Locate the line bearing "The official documentation" in the material below, then reproduce it and each following line up to and including the line bearing "https://github.com/sponsors/theOehrly".

-------- Given information --------

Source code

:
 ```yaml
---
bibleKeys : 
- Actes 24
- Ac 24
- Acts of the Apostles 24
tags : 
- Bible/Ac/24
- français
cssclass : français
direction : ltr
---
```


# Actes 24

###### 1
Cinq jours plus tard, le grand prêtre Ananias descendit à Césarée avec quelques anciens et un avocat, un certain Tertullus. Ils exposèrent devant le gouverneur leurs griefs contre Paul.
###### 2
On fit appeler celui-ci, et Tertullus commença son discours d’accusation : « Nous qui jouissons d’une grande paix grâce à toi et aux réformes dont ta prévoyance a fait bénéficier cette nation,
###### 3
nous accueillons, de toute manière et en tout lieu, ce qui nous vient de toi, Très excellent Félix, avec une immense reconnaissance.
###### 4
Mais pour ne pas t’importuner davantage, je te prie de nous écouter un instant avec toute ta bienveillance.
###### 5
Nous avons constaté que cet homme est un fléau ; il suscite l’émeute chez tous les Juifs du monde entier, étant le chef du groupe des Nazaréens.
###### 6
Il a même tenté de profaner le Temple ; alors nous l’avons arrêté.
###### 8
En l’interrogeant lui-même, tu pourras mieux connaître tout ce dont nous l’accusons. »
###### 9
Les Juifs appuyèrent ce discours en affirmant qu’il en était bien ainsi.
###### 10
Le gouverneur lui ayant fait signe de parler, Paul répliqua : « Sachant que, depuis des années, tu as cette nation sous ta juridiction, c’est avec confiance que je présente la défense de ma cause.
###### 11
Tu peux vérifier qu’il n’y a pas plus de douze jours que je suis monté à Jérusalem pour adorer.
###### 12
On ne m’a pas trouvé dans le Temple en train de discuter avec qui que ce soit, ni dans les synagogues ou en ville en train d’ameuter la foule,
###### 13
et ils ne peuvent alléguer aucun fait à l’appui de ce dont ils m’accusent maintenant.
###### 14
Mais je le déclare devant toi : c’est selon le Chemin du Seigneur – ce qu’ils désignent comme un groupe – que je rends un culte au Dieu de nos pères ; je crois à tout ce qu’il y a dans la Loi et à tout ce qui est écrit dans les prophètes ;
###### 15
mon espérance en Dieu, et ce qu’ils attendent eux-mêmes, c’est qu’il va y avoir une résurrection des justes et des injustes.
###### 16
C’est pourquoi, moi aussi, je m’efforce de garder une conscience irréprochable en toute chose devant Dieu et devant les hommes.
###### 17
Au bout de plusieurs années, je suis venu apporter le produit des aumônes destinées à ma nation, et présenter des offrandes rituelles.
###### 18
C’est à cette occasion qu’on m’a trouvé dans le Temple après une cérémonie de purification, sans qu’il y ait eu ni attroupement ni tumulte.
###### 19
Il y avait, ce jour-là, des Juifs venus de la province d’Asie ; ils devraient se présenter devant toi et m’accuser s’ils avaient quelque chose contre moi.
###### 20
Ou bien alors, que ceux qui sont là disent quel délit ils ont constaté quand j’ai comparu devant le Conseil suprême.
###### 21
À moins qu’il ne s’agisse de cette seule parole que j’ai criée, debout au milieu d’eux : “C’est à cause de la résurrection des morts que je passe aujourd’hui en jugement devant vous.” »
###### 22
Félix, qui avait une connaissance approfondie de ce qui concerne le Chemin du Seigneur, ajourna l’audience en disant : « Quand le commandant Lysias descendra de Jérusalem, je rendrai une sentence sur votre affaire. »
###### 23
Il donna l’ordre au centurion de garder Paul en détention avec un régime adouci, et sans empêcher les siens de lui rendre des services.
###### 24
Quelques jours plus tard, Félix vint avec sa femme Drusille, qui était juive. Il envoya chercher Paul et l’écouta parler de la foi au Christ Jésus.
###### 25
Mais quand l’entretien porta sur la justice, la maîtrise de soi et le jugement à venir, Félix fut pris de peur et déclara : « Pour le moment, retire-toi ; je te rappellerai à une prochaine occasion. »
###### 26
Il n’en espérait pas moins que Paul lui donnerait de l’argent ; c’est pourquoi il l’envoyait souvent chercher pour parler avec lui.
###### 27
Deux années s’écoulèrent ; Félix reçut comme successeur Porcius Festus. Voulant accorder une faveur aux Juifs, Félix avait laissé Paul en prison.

--------
-------- Given information --------

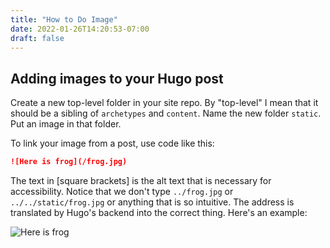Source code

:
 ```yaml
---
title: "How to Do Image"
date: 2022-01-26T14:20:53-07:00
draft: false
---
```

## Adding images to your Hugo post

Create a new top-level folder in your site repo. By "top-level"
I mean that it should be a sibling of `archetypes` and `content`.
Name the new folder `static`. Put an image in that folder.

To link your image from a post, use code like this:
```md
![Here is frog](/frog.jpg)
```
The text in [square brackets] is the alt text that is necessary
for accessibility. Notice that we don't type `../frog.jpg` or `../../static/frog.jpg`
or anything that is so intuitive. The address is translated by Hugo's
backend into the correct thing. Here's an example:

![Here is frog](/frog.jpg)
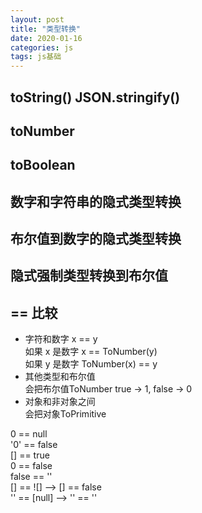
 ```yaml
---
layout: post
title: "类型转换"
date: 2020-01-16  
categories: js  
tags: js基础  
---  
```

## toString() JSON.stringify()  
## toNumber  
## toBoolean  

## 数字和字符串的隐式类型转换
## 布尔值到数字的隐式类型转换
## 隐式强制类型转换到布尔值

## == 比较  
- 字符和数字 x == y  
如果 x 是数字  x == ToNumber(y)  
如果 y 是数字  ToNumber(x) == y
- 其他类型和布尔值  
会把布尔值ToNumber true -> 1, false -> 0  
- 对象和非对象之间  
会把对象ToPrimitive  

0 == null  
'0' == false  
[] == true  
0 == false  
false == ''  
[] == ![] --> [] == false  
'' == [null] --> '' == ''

--------
-------- Given information --------

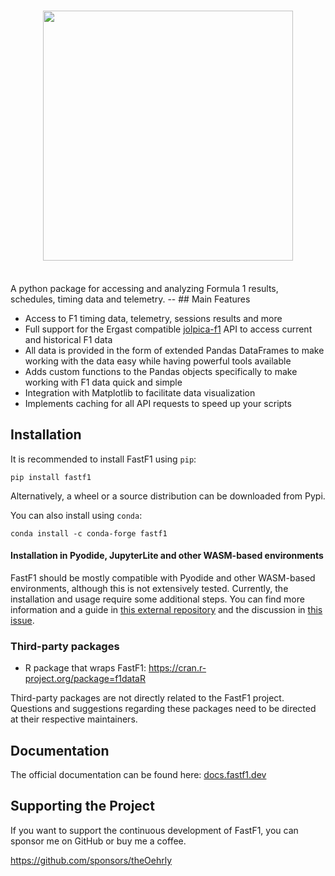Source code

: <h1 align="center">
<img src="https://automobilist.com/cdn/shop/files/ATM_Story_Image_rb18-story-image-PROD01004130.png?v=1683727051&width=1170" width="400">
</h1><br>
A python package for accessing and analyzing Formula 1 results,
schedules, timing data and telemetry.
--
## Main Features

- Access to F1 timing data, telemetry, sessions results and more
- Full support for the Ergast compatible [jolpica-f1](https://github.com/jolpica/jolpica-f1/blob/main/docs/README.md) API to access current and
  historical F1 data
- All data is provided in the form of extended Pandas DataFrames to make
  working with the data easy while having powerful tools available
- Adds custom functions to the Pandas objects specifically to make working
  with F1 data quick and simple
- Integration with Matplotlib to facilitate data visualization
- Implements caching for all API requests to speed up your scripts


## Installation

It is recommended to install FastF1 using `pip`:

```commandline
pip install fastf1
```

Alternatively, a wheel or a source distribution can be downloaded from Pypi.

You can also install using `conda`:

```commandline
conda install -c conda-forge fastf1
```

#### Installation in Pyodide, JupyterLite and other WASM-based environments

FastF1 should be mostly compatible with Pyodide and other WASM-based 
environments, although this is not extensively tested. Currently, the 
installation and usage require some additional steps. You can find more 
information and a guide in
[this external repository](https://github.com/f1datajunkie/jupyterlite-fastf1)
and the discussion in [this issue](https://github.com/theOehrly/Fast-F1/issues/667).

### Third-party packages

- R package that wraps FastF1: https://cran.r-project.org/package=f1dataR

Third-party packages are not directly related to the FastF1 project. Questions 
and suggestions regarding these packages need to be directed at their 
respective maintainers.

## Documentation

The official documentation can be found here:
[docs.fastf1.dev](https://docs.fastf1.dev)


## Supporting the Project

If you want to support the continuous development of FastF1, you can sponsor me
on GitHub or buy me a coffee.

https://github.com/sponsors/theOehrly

--------

_Exercise result_
The official documentation can be found here:
[docs.fastf1.dev](https://docs.fastf1.dev)


## Supporting the Project

If you want to support the continuous development of FastF1, you can sponsor me
on GitHub or buy me a coffee.

https://github.com/sponsors/theOehrly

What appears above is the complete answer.